- Fall of Assur: Part of the Median conquest of Assyria
| Date | 614 BC |
| Location | Assyria |
| Result | Median victory |

Belligerents
- Median Kingdom: Assyrian Empire

Commanders and leaders
- Cyaxares: Sinsharishkun

= Fall of Assur =

614 BC battle

The fall of Assur, occurred when the first city and old capital of the Neo-Assyrian Empire fell to Median, Babylonian, and other rebellion-led forces. The sack of the city that followed destroyed the city to some degree; however, it recovered during the Achaemenid Empire. The city remained occupied by Assyrians until the massacres of Tamurlane in the 14th century AD.

==Background==
Ever since the end of Ashurbanipal's reign in 631 BC, the Neo-Assyrian Empire was in an exposed and critical position; civil war, revolts in Babylonia, Anatolia, Caucasus and in the Levant coupled with Median, Babylonian and Scythian invasions proved too much for the empire torn by civil war.
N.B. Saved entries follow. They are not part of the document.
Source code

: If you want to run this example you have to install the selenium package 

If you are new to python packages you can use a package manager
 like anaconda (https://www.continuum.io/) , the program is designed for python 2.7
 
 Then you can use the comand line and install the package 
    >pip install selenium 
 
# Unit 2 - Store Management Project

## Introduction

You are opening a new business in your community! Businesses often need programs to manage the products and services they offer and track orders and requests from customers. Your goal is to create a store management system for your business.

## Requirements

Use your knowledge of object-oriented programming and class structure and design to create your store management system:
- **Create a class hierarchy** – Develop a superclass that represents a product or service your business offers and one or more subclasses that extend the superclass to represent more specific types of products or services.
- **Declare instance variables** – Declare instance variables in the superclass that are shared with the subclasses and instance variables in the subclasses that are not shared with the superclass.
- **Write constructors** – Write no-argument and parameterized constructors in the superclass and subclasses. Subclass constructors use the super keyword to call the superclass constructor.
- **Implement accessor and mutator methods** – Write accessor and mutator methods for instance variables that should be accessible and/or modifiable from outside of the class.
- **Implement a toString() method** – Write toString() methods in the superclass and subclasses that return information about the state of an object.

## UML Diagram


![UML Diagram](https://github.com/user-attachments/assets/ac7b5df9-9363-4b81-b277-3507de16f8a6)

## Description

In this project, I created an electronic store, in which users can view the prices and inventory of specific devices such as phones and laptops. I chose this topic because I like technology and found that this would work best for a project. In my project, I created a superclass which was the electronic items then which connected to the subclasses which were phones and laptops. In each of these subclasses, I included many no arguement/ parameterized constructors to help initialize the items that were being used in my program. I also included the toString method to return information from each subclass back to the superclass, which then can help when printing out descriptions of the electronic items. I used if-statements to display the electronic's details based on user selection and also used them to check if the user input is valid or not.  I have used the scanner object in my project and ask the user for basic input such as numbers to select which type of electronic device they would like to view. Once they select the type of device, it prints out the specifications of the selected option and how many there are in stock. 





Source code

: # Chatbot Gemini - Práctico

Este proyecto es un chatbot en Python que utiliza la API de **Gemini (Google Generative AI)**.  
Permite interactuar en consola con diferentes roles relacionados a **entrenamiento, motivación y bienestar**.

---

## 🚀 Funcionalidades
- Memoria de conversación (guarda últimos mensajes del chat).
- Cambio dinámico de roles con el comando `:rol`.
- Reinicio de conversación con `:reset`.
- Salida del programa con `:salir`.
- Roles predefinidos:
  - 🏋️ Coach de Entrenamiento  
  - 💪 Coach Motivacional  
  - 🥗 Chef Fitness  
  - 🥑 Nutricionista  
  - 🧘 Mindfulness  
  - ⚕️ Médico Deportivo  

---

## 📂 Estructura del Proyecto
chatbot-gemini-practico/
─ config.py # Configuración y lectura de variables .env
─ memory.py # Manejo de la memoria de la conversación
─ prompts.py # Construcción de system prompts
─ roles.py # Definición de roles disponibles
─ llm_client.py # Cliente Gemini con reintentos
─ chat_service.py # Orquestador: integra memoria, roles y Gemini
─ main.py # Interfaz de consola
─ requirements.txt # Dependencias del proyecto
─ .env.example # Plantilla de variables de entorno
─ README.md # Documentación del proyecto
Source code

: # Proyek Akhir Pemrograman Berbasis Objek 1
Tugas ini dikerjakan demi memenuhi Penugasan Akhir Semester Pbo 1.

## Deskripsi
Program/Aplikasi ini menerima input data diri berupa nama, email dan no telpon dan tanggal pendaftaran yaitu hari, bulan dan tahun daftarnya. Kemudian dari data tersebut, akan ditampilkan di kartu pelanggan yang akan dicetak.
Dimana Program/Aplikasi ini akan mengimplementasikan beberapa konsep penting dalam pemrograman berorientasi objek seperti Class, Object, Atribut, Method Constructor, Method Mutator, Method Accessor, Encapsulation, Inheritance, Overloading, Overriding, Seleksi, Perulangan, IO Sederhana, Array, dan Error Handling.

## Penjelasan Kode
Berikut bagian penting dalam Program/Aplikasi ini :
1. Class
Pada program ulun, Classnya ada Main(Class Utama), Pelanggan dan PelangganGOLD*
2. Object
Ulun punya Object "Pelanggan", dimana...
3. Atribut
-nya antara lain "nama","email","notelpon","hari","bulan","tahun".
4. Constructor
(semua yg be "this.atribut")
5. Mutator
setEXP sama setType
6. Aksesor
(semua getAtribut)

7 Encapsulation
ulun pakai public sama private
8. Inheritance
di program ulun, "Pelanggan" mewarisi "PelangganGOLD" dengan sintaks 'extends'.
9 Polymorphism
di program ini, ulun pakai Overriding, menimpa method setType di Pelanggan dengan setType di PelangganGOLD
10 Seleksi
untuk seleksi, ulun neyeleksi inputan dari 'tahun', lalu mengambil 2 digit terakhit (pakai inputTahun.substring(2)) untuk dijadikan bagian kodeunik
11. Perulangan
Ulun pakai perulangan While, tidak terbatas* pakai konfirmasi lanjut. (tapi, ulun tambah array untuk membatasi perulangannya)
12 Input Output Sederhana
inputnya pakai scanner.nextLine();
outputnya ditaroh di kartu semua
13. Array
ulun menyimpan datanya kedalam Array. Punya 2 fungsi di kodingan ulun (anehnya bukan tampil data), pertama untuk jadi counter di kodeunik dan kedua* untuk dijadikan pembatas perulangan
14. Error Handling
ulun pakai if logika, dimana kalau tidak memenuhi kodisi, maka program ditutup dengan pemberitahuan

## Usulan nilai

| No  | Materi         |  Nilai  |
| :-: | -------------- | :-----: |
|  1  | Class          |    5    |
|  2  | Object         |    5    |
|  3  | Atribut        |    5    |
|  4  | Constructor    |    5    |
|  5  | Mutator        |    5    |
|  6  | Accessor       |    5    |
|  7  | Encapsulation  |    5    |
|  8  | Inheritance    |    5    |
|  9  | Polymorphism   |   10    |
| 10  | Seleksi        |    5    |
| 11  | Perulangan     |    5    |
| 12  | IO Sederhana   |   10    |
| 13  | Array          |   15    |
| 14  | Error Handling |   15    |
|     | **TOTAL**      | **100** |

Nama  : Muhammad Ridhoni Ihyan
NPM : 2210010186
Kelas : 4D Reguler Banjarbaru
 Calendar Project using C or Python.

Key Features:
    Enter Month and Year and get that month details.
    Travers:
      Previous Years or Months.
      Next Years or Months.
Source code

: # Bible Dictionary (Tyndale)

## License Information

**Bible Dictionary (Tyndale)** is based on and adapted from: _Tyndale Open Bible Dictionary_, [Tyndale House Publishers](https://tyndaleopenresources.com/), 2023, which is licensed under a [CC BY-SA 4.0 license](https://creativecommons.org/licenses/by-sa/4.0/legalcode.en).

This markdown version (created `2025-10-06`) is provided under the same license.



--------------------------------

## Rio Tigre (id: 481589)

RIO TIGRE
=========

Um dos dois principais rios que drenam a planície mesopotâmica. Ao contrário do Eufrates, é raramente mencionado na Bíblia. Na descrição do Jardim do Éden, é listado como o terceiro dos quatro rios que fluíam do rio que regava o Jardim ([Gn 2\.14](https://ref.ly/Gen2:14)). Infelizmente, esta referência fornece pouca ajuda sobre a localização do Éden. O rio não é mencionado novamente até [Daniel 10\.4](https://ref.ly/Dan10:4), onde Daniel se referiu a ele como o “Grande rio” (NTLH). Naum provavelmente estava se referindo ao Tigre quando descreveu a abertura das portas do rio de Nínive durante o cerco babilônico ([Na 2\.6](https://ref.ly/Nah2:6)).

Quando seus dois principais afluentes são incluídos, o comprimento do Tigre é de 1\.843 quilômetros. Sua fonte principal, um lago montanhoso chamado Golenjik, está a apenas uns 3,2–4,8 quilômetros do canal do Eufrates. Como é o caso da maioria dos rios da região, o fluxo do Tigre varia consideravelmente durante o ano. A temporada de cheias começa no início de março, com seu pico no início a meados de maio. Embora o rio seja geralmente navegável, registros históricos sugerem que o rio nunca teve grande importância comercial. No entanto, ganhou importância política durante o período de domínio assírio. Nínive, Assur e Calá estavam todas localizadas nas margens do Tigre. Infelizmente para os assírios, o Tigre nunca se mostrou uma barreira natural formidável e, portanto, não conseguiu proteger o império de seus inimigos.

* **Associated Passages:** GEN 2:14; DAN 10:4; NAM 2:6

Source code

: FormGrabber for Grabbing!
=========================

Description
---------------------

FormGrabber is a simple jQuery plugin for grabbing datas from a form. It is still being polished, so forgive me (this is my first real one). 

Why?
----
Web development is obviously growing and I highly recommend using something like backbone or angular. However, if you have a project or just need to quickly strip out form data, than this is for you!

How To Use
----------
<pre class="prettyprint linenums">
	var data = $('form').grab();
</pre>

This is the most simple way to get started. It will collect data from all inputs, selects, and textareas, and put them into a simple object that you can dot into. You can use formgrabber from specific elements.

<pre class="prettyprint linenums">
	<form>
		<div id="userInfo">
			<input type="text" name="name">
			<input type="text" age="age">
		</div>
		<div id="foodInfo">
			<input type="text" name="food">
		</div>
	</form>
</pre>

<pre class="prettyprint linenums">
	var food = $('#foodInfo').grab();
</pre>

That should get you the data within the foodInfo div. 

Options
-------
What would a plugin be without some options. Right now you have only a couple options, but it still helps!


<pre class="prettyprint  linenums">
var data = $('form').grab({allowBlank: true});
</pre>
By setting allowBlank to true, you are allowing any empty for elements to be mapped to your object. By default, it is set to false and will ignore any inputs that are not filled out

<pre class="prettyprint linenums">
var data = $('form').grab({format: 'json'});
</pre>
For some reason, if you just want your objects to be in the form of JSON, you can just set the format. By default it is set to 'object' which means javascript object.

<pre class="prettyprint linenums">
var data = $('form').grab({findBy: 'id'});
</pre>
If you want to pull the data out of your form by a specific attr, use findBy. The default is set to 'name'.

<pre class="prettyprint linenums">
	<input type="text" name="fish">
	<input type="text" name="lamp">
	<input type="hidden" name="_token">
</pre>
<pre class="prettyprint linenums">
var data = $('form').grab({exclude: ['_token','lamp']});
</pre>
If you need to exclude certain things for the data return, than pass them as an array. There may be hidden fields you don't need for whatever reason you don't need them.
In 616 BC, the Babylonians established their de facto independence from the Assyrians.

==Assault on the city==
In 615 BC, the Medes and their allies conquered Arrapha. The next year, they besieged Assur. Much of what was left of the Assyrian army was in Nineveh, unable to assist. Finally, after bloody hand-to-hand clashes (many skulls and skeletons were later found), the city was taken in 614 BC.